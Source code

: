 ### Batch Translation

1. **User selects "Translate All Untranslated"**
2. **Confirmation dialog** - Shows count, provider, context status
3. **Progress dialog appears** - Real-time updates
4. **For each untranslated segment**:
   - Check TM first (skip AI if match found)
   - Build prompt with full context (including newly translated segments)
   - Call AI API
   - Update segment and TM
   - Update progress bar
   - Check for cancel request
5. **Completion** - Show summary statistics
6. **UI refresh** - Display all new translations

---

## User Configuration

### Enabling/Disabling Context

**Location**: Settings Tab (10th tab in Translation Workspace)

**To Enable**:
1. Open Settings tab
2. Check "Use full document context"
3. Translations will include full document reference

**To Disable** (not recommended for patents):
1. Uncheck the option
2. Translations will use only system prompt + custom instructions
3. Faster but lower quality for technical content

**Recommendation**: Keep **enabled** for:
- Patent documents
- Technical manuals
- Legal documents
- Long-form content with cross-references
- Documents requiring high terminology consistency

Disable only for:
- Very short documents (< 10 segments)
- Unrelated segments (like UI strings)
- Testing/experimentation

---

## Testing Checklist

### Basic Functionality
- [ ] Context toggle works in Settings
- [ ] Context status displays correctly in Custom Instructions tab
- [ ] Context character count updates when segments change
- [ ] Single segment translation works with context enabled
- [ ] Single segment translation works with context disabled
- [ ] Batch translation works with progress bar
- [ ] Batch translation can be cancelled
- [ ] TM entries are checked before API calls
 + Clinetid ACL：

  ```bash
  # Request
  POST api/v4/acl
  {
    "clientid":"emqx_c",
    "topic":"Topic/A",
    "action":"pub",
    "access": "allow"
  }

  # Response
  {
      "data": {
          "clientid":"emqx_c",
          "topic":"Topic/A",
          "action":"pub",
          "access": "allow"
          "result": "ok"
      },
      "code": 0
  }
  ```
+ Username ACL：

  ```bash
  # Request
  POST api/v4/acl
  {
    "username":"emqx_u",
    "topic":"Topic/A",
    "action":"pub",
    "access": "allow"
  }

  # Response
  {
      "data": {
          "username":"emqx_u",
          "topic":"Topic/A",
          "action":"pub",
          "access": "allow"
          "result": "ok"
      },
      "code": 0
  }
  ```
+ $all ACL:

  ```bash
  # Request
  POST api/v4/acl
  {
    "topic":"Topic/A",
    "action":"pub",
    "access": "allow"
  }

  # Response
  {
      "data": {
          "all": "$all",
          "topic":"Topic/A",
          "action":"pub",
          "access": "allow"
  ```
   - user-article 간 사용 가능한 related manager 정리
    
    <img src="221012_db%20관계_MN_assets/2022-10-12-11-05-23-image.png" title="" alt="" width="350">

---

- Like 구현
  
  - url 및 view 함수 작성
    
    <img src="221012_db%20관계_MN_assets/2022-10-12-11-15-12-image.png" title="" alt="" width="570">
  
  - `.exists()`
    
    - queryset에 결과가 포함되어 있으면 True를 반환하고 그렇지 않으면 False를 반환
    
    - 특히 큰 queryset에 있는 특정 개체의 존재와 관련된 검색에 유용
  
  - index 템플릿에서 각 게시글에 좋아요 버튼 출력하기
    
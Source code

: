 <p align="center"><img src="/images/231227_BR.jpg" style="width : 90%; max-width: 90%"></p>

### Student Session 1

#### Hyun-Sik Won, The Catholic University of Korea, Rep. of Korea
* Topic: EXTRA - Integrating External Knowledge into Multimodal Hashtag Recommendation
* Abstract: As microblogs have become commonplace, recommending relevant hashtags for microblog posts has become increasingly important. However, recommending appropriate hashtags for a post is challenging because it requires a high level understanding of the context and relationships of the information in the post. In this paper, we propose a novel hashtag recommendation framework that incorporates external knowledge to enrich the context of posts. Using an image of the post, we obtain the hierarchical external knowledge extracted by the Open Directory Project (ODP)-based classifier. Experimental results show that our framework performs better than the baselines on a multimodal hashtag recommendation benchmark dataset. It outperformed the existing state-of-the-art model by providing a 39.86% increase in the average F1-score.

*EXERCISE DETAILS*.
Line by line, output the data precisely as shown above.

*RESPONSE TO THIS TASK*.
Source code

: ### Batch Translation

1. **User selects "Translate All Untranslated"**
2. **Confirmation dialog** - Shows count, provider, context status
3. **Progress dialog appears** - Real-time updates
4. **For each untranslated segment**:
   - Check TM first (skip AI if match found)
   - Build prompt with full context (including newly translated segments)
   - Call AI API
   - Update segment and TM
   - Update progress bar
   - Check for cancel request
5. **Completion** - Show summary statistics
6. **UI refresh** - Display all new translations

---

## User Configuration

### Enabling/Disabling Context

**Location**: Settings Tab (10th tab in Translation Workspace)

**To Enable**:
1. Open Settings tab
2. Check "Use full document context"
3. Translations will include full document reference

**To Disable** (not recommended for patents):
1. Uncheck the option
2. Translations will use only system prompt + custom instructions
3. Faster but lower quality for technical content

**Recommendation**: Keep **enabled** for:
- Patent documents
- Technical manuals
- Legal documents
- Long-form content with cross-references
- Documents requiring high terminology consistency

Disable only for:
- Very short documents (< 10 segments)
- Unrelated segments (like UI strings)
- Testing/experimentation

---

## Testing Checklist

### Basic Functionality
- [ ] Context toggle works in Settings
- [ ] Context status displays correctly in Custom Instructions tab
- [ ] Context character count updates when segments change
- [ ] Single segment translation works with context enabled
- [ ] Single segment translation works with context disabled
- [ ] Batch translation works with progress bar
- [ ] Batch translation can be cancelled
- [ ] TM entries are checked before API calls
 + Clinetid ACL：

  ```bash
  # Request
  POST api/v4/acl
  {
    "clientid":"emqx_c",
    "topic":"Topic/A",
    "action":"pub",
    "access": "allow"
  }

  # Response
  {
      "data": {
          "clientid":"emqx_c",
          "topic":"Topic/A",
          "action":"pub",
          "access": "allow"
          "result": "ok"
      },
      "code": 0
  }
  ```
+ Username ACL：

  ```bash
  # Request
  POST api/v4/acl
  {
    "username":"emqx_u",
    "topic":"Topic/A",
    "action":"pub",
    "access": "allow"
  }

  # Response
  {
      "data": {
          "username":"emqx_u",
          "topic":"Topic/A",
          "action":"pub",
          "access": "allow"
          "result": "ok"
      },
      "code": 0
  }
  ```
+ $all ACL:

  ```bash
  # Request
  POST api/v4/acl
  {
    "topic":"Topic/A",
    "action":"pub",
    "access": "allow"
  }

  # Response
  {
      "data": {
          "all": "$all",
          "topic":"Topic/A",
          "action":"pub",
          "access": "allow"
  ```
   - user-article 간 사용 가능한 related manager 정리
    
    <img src="221012_db%20관계_MN_assets/2022-10-12-11-05-23-image.png" title="" alt="" width="350">

---

- Like 구현
  
  - url 및 view 함수 작성
    
    <img src="221012_db%20관계_MN_assets/2022-10-12-11-15-12-image.png" title="" alt="" width="570">
  
  - `.exists()`
    
    - queryset에 결과가 포함되어 있으면 True를 반환하고 그렇지 않으면 False를 반환
    
    - 특히 큰 queryset에 있는 특정 개체의 존재와 관련된 검색에 유용
  
  - index 템플릿에서 각 게시글에 좋아요 버튼 출력하기
    
Source code

: <p align="center"><img src="/images/231227_BR.jpg" style="width : 90%; max-width: 90%"></p>

### Student Session 1

#### Hyun-Sik Won, The Catholic University of Korea, Rep. of Korea
* Topic: EXTRA - Integrating External Knowledge into Multimodal Hashtag Recommendation
* Abstract: As microblogs have become commonplace, recommending relevant hashtags for microblog posts has become increasingly important. However, recommending appropriate hashtags for a post is challenging because it requires a high level understanding of the context and relationships of the information in the post. In this paper, we propose a novel hashtag recommendation framework that incorporates external knowledge to enrich the context of posts. Using an image of the post, we obtain the hierarchical external knowledge extracted by the Open Directory Project (ODP)-based classifier. Experimental results show that our framework performs better than the baselines on a multimodal hashtag recommendation benchmark dataset. It outperformed the existing state-of-the-art model by providing a 39.86% increase in the average F1-score.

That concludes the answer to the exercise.